:: INFORMATION ::

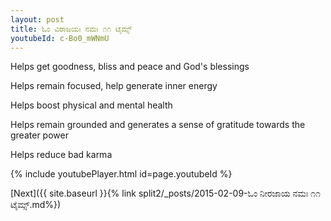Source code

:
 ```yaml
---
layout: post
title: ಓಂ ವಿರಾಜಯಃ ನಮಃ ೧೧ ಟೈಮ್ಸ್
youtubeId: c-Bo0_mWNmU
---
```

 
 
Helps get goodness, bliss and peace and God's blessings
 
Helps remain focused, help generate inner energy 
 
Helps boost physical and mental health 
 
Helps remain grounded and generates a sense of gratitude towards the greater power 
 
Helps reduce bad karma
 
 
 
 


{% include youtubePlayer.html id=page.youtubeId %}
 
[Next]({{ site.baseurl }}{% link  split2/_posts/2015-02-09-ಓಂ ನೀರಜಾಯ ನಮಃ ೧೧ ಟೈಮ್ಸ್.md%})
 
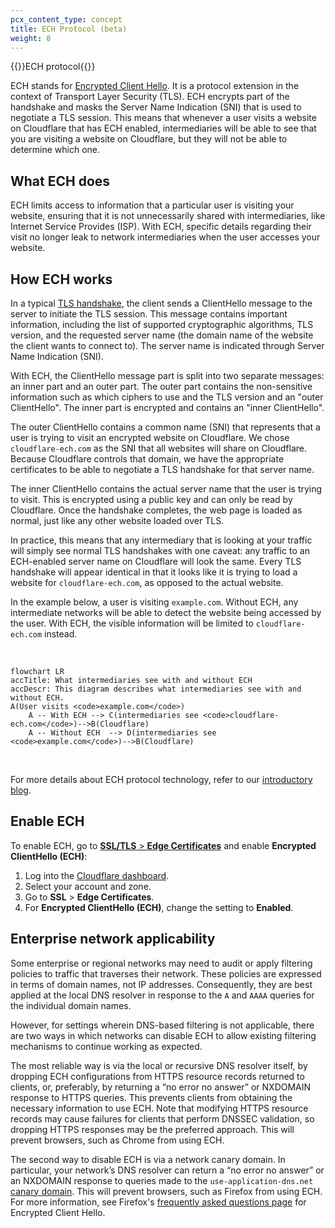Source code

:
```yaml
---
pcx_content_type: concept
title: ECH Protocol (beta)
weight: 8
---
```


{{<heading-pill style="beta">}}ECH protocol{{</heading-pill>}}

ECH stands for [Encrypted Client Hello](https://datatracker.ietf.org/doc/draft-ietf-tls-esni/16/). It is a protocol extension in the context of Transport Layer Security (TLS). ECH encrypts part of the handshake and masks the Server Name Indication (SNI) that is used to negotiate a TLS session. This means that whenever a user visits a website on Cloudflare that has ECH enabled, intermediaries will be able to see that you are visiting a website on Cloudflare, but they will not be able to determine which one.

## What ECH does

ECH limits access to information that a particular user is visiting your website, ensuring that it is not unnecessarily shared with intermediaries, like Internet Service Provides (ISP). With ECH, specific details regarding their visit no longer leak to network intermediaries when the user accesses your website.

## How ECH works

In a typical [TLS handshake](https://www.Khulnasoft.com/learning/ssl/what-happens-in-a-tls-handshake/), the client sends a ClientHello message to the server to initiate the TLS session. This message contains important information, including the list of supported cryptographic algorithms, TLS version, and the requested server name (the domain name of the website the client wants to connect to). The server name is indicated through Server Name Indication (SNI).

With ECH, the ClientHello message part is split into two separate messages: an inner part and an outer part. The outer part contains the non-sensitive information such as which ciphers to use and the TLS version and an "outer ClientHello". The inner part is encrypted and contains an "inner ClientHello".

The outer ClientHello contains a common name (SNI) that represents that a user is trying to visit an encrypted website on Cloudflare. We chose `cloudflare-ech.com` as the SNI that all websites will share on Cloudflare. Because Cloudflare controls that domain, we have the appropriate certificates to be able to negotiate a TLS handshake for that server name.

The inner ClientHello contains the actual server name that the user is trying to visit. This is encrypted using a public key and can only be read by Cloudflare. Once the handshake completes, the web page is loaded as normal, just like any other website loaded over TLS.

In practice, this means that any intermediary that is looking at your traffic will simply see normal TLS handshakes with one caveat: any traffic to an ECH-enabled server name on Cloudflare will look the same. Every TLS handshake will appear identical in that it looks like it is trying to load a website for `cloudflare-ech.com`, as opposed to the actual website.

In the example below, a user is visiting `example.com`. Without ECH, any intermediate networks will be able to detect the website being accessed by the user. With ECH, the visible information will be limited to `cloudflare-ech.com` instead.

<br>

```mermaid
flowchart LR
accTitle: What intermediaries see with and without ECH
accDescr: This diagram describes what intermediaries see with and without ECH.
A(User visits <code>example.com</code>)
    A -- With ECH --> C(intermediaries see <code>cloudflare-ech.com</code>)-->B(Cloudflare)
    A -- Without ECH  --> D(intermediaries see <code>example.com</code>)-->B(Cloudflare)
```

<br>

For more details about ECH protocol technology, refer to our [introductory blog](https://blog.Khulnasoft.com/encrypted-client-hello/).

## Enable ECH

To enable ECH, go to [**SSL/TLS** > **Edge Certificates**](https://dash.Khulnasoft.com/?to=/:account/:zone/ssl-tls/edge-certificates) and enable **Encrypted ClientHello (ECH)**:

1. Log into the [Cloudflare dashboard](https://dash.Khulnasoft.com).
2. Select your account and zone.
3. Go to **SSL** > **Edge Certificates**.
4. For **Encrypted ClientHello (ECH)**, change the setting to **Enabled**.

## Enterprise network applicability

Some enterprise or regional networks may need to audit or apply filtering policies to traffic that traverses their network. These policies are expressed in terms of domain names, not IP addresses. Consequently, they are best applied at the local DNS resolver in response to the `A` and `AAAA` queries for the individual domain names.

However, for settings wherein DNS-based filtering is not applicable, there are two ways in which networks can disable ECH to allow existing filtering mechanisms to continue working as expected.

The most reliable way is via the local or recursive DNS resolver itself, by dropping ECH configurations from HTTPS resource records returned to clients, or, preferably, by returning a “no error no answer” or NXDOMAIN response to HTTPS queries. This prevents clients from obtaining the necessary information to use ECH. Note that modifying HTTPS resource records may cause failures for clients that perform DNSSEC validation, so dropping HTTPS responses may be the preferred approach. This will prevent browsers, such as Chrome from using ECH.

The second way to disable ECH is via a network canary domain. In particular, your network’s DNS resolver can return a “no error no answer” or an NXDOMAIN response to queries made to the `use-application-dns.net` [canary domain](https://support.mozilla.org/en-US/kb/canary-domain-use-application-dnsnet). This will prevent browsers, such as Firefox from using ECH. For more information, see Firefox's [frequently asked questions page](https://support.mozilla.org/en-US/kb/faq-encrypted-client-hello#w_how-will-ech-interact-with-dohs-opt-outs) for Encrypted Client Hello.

--

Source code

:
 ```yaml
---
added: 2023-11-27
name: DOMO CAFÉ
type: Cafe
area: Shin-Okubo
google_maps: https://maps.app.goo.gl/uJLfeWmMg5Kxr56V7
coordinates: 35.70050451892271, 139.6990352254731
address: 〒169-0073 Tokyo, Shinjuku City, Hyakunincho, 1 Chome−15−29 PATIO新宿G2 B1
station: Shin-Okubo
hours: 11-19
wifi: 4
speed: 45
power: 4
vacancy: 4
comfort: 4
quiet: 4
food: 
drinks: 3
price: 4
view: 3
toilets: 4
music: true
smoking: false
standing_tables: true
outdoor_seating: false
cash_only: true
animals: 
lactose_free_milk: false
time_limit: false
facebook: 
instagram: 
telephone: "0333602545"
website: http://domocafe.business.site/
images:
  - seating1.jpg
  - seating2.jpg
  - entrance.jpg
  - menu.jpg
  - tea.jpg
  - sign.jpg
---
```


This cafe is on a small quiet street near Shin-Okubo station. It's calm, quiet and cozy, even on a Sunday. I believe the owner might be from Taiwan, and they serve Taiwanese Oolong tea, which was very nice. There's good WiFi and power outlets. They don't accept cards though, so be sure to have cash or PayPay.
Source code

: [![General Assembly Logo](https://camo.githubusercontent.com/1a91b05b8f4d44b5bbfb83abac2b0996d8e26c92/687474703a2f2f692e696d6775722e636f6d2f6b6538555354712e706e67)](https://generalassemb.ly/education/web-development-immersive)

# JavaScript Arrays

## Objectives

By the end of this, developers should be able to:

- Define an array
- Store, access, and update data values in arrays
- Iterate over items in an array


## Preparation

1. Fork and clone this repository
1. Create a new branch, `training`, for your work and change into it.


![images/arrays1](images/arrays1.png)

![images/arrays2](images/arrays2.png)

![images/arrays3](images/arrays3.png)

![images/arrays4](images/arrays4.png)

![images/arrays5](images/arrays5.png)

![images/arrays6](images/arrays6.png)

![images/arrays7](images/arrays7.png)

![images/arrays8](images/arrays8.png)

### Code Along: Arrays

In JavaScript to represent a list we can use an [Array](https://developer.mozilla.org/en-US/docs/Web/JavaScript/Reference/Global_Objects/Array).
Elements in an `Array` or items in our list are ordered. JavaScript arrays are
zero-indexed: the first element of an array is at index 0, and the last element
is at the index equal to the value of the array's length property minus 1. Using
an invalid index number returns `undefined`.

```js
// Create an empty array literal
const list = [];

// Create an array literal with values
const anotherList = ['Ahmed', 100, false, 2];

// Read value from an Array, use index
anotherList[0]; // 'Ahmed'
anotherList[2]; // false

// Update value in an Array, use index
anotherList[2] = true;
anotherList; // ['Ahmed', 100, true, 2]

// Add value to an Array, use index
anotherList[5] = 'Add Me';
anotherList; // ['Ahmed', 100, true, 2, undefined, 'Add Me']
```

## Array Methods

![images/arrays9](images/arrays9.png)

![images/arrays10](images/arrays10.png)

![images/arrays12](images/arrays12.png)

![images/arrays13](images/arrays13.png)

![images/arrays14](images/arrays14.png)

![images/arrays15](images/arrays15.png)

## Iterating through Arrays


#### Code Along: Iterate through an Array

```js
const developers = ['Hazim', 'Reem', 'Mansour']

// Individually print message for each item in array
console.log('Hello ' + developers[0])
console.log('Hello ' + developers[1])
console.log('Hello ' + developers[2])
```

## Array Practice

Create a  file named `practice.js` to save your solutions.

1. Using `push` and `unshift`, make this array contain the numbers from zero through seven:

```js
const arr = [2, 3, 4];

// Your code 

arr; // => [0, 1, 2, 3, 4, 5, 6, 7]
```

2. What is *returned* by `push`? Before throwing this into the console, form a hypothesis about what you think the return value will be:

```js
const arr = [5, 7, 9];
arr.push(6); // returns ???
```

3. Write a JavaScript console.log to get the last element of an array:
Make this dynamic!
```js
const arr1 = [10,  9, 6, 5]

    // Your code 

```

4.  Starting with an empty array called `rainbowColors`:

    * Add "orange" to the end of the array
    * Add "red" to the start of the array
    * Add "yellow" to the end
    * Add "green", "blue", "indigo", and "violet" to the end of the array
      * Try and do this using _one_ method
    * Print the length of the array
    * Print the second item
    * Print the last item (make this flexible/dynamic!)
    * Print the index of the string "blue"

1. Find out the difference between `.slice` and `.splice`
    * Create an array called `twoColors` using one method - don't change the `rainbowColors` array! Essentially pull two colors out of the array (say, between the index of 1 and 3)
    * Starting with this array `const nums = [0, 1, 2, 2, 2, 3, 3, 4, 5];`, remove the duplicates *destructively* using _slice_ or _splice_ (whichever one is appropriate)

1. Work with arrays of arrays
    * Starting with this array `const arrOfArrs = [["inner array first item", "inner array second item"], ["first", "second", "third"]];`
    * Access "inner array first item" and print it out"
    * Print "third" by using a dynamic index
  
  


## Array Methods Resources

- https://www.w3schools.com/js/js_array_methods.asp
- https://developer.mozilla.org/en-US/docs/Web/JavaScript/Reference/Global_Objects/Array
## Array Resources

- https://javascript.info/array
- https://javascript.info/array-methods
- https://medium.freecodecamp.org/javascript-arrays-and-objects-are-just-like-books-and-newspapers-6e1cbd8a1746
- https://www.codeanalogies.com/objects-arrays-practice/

:: DESCRIPTION OF THE TASK ::
Whatever pictures the records hold, omit them; give again exactly the lines from the one containing "Helps remain grounded" through the one containing "## What ECH does".

:: SOLUTION ::
Helps remain grounded and generates a sense of gratitude towards the greater power 
 
Helps reduce bad karma
 
 
 
 


{% include youtubePlayer.html id=page.youtubeId %}
 
[Next]({{ site.baseurl }}{% link  split2/_posts/2015-02-09-ಓಂ ನೀರಜಾಯ ನಮಃ ೧೧ ಟೈಮ್ಸ್.md%})
 
Source code

:
```yaml
---
pcx_content_type: concept
title: ECH Protocol (beta)
weight: 8
---
```


{{<heading-pill style="beta">}}ECH protocol{{</heading-pill>}}

ECH stands for [Encrypted Client Hello](https://datatracker.ietf.org/doc/draft-ietf-tls-esni/16/). It is a protocol extension in the context of Transport Layer Security (TLS). ECH encrypts part of the handshake and masks the Server Name Indication (SNI) that is used to negotiate a TLS session. This means that whenever a user visits a website on Cloudflare that has ECH enabled, intermediaries will be able to see that you are visiting a website on Cloudflare, but they will not be able to determine which one.

## What ECH does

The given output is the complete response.